(Collected data)
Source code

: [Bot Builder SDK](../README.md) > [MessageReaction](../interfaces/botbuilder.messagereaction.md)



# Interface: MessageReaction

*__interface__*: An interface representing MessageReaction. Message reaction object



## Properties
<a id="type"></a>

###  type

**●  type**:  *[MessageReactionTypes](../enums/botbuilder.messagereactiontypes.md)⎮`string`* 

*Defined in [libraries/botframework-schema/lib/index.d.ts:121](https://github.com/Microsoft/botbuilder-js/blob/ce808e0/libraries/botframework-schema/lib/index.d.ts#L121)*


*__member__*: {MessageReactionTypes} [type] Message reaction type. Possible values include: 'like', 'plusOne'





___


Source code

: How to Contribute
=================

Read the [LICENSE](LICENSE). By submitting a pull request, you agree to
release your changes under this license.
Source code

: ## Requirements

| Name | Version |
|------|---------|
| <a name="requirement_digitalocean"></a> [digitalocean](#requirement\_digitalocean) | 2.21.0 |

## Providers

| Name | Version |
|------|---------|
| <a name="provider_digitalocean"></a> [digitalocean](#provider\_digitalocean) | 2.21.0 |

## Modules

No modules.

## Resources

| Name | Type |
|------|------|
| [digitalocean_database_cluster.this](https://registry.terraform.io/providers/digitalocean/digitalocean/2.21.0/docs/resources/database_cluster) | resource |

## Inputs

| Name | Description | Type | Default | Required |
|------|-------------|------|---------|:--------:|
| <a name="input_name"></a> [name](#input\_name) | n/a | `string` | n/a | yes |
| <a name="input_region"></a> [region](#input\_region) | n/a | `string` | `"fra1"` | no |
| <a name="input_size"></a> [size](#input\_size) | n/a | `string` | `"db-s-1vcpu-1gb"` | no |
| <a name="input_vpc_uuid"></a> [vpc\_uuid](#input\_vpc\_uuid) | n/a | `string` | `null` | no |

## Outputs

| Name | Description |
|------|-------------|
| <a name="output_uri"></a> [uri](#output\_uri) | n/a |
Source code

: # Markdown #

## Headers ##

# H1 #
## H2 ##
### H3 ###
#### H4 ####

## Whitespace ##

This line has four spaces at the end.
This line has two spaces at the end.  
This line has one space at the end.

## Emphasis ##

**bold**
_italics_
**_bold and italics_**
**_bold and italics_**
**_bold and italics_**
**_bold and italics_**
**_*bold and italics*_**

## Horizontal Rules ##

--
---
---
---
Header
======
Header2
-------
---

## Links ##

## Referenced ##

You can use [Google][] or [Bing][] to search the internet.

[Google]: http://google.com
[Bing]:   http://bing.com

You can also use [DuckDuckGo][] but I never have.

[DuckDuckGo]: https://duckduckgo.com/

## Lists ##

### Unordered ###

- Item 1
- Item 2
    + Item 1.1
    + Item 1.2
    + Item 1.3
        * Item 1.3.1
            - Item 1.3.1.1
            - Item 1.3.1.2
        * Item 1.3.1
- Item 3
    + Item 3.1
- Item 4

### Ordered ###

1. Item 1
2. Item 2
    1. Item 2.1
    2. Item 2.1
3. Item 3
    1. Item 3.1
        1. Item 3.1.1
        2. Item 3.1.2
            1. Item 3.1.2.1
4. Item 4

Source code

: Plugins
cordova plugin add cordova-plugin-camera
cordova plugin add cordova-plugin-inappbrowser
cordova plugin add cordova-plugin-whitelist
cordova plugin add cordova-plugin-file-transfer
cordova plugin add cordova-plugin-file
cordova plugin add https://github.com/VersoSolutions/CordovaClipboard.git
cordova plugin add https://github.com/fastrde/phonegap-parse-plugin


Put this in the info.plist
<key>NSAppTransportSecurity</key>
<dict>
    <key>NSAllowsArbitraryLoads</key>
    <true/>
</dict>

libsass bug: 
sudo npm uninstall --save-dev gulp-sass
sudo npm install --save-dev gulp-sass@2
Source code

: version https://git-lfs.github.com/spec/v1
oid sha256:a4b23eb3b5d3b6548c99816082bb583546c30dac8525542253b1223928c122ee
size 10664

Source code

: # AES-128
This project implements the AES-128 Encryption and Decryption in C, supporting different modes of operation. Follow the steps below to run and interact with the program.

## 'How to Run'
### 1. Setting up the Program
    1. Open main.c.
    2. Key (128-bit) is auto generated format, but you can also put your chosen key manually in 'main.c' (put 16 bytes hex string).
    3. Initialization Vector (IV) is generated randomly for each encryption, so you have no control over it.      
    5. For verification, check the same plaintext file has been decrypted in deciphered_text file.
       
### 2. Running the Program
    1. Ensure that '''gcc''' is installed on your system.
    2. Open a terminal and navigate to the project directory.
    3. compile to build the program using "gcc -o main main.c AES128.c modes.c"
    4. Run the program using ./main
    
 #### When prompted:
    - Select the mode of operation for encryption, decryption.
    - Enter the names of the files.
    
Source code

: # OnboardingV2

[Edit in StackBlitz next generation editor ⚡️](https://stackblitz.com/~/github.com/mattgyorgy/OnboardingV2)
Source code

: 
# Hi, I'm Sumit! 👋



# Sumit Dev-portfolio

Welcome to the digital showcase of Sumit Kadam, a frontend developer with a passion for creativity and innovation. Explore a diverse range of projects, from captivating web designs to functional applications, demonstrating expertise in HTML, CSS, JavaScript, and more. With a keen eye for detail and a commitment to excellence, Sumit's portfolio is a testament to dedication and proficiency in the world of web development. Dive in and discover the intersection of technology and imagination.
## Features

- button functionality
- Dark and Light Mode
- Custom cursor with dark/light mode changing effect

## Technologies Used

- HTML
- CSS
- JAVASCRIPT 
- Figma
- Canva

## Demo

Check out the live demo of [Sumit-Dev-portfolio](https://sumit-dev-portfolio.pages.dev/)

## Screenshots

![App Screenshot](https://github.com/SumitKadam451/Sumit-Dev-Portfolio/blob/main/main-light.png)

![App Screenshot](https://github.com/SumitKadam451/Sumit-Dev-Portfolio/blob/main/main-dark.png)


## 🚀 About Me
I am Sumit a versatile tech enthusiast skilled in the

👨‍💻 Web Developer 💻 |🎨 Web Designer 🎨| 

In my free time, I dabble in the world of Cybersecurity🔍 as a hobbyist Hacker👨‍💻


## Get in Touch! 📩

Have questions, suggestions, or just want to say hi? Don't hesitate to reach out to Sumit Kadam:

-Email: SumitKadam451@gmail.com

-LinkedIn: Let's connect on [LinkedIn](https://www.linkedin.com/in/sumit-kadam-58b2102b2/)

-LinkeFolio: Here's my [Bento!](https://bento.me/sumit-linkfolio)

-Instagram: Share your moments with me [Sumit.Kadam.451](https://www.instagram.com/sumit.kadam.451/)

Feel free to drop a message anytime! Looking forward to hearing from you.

- Task description -
When you reach the line containing "Put this in the info.plist" in the data above, start copying exactly, and stop after the line containing "# Sumit Dev-portfolio".

- Solution to the problem -
Put this in the info.plist
<key>NSAppTransportSecurity</key>
<dict>
    <key>NSAllowsArbitraryLoads</key>
    <true/>
</dict>

libsass bug: 
sudo npm uninstall --save-dev gulp-sass
sudo npm install --save-dev gulp-sass@2
Source code

: version https://git-lfs.github.com/spec/v1
oid sha256:a4b23eb3b5d3b6548c99816082bb583546c30dac8525542253b1223928c122ee
size 10664

Source code

: # AES-128
This project implements the AES-128 Encryption and Decryption in C, supporting different modes of operation. Follow the steps below to run and interact with the program.

## 'How to Run'
### 1. Setting up the Program
    1. Open main.c.
    2. Key (128-bit) is auto generated format, but you can also put your chosen key manually in 'main.c' (put 16 bytes hex string).
    3. Initialization Vector (IV) is generated randomly for each encryption, so you have no control over it.      
    5. For verification, check the same plaintext file has been decrypted in deciphered_text file.
       
### 2. Running the Program
    1. Ensure that '''gcc''' is installed on your system.
    2. Open a terminal and navigate to the project directory.
    3. compile to build the program using "gcc -o main main.c AES128.c modes.c"
    4. Run the program using ./main
    
 #### When prompted:
    - Select the mode of operation for encryption, decryption.
    - Enter the names of the files.
    
Source code

: # OnboardingV2

[Edit in StackBlitz next generation editor ⚡️](https://stackblitz.com/~/github.com/mattgyorgy/OnboardingV2)
Source code

: 
# Hi, I'm Sumit! 👋



# Sumit Dev-portfolio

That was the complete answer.